Metadata JSON design by khetherin · Pull Request #30 · EBIvariation/convertGVFtoVCF

khetherin · 2026-02-12T16:40:04Z

No description provided.

convert_gvf_to_vcf/metadataJSON.py

convert_gvf_to_vcf/etc/query_mapper.yaml

convert_gvf_to_vcf/metadataJSON.py

…, merged create_json_file and write_json_file, moving away from manual queries towards using pypika to generate SQL

…ded.

…PECIFIED. added validate to fetch functions

tcezard

It's good progress but there are several aspect that needs to be improved.

convert_gvf_to_vcf/metadataJSON.py

tcezard · 2026-02-25T23:24:04Z

convert_gvf_to_vcf/metadataJSON.py

+        except Exception as e:
+            logger.warning(f"Database error: {e}")
+            logger.warning("Rolling back")
+            # rollback failed transaction
+            self.connection.rollback()
+            return {}


If you're not writing to the database there is nothing to rollback.

tcezard · 2026-02-25T23:26:21Z

convert_gvf_to_vcf/metadataJSON.py

+
+        )
+        project_title_dict = self.load_from_db(project_title_query.get_sql(quote_char=None))
+        project_title = next(iter(project_title_dict.values()))[0]


See my comment in load_from_db but this seems very complicated for just getting the first element of a list.

Also you never check to see if the list contains something which would raise a exception.

Change has been implemented in c0e2cd7 using validate_fetch_result to handle None.

tcezard · 2026-02-25T23:28:08Z

convert_gvf_to_vcf/metadataJSON.py

+    def _get_sample_pre_registered(self, study_accession, biosample_accession):
+        # requires analysisAlias, sampleinVCF, biosample_accession
+        sample_analysis_alias = self._fetch_analysis_alias(study_accession)
+        sample_sampleinvcf = "UNSPECIFIED_SAMPLE_IN_VCF"


We need to find the actual sample name otherwise we cannot link this sample to the data.

This change has been implemented in commit 27aa782 under the assumption sampleinVCF = sample_id.

convert_gvf_to_vcf/metadataJSON.py

…result

…metadata

khetherin · 2026-03-05T14:31:00Z

convert_gvf_to_vcf/metadataJSON.py

+        experiment_type = self.validate_fetch_result("experimentType", experiment_type_dict)
+        return experiment_type
+
+    def _fetch_reference_genome(self, study_accession):


Agree that this needs to be resolved, outside the scope of this ticket, this will be addressed in another ticket (EVA-4096)

khetherin · 2026-03-05T14:32:51Z

convert_gvf_to_vcf/metadataJSON.py

+
+        for sample_status in sample_registration_statuses:
+            if sample_status.is_sample_preregistered:
+                sample_metadata = self._get_sample_pre_registered(study_accession, sample_status.sample_accession, sample_status.sample_id)


Agree with change on attribute error for namedtuple.

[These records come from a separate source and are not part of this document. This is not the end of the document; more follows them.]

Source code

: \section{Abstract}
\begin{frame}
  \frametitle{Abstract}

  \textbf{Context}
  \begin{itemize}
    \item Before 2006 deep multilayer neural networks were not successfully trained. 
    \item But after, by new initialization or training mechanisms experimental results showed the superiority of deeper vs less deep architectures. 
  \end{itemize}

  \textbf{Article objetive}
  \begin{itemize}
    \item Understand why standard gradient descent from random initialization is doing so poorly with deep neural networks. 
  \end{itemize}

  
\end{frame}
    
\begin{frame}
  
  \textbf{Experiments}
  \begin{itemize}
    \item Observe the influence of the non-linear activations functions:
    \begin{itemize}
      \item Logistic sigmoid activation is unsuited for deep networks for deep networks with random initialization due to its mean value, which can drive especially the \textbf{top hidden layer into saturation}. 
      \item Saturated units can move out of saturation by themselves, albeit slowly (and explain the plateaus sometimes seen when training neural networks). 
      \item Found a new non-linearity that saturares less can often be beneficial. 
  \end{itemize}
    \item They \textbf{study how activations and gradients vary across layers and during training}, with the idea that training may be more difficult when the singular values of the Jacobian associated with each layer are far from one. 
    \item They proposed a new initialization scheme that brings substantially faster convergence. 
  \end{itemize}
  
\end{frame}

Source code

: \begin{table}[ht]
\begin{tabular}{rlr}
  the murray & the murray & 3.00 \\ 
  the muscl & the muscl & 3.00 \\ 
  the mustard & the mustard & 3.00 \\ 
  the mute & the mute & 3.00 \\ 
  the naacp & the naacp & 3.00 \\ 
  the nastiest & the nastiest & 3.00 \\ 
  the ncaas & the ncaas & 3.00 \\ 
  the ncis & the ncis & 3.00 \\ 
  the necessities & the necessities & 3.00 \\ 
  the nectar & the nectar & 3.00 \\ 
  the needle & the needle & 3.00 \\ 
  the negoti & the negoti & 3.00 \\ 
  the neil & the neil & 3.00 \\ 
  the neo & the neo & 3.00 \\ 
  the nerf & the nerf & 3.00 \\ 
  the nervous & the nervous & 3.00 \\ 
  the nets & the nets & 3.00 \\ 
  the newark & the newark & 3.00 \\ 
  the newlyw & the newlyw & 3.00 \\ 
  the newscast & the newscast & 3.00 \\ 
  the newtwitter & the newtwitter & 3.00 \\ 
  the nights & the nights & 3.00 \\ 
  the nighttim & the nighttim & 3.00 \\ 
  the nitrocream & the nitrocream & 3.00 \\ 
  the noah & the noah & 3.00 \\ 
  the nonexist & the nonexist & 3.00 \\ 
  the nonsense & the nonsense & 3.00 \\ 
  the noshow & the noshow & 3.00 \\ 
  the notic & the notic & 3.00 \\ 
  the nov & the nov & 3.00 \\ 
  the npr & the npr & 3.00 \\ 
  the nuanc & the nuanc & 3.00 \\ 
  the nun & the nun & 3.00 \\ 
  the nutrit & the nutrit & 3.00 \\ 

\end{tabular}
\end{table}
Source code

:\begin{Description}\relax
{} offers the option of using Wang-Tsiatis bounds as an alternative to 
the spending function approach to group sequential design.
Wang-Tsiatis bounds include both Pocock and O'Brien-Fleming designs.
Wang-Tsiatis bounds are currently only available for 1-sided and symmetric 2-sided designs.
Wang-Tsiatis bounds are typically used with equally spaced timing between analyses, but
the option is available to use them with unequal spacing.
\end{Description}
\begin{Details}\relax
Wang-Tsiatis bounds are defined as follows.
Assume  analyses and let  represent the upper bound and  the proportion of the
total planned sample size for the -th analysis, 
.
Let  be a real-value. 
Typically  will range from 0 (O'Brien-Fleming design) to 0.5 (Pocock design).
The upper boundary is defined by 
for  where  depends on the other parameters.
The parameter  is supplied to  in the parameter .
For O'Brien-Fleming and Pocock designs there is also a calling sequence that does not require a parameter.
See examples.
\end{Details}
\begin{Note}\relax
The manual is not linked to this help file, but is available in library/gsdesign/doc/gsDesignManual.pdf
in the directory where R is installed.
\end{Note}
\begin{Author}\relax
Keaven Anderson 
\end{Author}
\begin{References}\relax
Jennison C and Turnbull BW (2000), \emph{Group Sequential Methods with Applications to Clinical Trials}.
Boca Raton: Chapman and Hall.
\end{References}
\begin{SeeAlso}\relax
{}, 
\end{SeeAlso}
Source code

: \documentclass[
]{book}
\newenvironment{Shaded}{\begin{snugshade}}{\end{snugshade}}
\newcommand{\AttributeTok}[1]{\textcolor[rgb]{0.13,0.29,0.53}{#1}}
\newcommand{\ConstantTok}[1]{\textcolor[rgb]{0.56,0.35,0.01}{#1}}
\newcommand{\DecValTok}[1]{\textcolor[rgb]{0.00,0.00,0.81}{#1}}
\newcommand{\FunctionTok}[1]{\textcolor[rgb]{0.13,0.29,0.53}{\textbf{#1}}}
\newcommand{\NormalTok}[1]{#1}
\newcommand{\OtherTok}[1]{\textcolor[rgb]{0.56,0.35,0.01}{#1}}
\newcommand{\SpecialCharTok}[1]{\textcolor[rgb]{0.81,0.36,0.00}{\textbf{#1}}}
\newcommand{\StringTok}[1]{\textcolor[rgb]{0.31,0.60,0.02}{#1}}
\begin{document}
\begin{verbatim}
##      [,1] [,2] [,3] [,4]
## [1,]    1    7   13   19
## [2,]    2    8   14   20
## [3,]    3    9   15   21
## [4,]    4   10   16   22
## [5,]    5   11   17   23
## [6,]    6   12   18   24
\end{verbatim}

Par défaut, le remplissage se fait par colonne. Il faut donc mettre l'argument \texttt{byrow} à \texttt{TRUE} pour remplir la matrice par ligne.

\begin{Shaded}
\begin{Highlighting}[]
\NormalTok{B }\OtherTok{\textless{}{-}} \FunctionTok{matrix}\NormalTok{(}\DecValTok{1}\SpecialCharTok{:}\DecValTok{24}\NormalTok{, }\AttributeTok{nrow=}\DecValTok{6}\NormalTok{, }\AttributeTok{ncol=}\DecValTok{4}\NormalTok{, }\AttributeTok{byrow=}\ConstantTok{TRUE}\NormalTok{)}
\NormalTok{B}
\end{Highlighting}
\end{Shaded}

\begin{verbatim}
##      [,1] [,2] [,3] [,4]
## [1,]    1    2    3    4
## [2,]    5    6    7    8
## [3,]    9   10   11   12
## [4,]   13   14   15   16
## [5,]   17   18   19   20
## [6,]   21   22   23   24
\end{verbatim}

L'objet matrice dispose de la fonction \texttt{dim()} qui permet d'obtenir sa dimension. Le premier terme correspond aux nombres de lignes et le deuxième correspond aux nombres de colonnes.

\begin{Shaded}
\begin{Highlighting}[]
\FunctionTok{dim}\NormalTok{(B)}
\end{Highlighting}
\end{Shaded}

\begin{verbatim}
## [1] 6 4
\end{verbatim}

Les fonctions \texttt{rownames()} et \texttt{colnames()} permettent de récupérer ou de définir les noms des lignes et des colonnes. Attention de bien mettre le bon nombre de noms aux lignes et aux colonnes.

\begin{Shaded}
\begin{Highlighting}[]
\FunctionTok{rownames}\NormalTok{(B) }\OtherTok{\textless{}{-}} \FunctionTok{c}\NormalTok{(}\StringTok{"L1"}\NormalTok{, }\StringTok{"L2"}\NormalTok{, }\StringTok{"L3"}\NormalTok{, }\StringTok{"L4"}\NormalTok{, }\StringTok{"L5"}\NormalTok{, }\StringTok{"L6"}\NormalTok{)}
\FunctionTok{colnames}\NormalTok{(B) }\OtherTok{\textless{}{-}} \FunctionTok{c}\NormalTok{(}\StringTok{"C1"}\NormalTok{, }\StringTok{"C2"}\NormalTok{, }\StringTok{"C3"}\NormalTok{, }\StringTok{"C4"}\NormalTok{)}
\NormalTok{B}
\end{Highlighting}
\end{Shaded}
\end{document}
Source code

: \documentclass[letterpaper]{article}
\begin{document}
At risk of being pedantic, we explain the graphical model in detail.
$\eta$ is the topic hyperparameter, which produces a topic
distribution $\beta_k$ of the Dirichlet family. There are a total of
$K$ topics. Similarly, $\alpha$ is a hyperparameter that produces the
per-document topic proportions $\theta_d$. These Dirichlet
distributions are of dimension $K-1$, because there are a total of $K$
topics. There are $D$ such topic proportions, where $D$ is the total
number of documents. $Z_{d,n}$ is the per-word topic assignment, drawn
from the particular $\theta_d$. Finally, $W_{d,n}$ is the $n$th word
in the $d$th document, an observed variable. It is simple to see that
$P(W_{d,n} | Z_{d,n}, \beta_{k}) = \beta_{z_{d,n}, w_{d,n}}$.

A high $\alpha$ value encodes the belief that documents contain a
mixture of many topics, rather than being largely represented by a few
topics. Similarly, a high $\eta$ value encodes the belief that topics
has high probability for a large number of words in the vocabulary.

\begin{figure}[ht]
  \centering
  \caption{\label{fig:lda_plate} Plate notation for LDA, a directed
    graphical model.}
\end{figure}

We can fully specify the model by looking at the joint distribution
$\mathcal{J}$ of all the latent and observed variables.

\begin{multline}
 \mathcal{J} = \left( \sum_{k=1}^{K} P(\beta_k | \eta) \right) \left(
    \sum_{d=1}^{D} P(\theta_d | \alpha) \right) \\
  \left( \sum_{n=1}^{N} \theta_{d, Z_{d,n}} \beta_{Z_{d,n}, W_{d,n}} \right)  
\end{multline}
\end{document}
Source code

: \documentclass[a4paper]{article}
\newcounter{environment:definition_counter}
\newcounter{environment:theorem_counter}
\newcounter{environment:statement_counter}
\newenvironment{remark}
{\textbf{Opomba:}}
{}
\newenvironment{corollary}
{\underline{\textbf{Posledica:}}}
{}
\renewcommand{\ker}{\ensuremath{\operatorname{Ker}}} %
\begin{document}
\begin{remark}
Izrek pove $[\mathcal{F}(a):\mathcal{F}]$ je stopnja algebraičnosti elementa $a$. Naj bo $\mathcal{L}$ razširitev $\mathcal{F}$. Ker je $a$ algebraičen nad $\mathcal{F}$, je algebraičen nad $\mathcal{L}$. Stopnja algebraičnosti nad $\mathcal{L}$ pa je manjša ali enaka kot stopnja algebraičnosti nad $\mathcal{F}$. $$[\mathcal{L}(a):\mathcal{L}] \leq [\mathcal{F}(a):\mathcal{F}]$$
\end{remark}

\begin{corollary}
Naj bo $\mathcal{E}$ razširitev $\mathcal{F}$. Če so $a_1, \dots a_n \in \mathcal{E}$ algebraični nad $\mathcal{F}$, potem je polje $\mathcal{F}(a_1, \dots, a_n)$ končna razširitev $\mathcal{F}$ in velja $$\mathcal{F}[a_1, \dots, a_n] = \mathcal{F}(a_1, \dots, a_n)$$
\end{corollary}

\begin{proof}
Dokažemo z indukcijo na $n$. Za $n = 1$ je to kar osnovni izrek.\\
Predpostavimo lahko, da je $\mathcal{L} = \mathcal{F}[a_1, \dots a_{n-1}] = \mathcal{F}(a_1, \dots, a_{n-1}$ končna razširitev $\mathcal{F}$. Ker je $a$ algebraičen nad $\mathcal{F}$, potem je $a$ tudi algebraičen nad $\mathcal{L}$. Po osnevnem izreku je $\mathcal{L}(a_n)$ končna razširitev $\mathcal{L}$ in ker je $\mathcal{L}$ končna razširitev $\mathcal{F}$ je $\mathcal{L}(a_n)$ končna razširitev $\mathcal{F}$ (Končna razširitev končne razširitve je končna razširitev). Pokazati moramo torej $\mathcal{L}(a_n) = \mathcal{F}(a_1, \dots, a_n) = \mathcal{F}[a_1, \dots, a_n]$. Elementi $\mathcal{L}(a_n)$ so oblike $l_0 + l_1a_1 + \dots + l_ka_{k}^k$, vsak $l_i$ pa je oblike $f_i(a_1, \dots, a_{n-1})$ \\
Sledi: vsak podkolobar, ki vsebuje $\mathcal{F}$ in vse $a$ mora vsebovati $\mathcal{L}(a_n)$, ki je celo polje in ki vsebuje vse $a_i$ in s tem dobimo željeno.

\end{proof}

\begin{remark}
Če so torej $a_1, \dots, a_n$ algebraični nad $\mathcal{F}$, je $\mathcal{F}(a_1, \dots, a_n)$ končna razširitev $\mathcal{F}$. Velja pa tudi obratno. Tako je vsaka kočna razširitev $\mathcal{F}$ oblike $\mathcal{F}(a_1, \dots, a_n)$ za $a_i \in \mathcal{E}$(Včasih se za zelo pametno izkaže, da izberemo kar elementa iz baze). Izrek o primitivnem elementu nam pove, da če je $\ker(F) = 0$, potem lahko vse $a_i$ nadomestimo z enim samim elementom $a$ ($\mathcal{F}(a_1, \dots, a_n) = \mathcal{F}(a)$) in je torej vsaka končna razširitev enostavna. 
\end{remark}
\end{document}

This has been implemented in commit 847075d.

khetherin · 2026-03-05T14:34:18Z

convert_gvf_to_vcf/metadataJSON.py

+                                   .select(ds.BIOPROJECT_ACCESSION)
+                                   .where(ds.STUDY_ACCESSION == study_accession)
+                                   )
+        project_accession_dict = self.load_from_db(project_accession_query.get_sql(quote_char=None))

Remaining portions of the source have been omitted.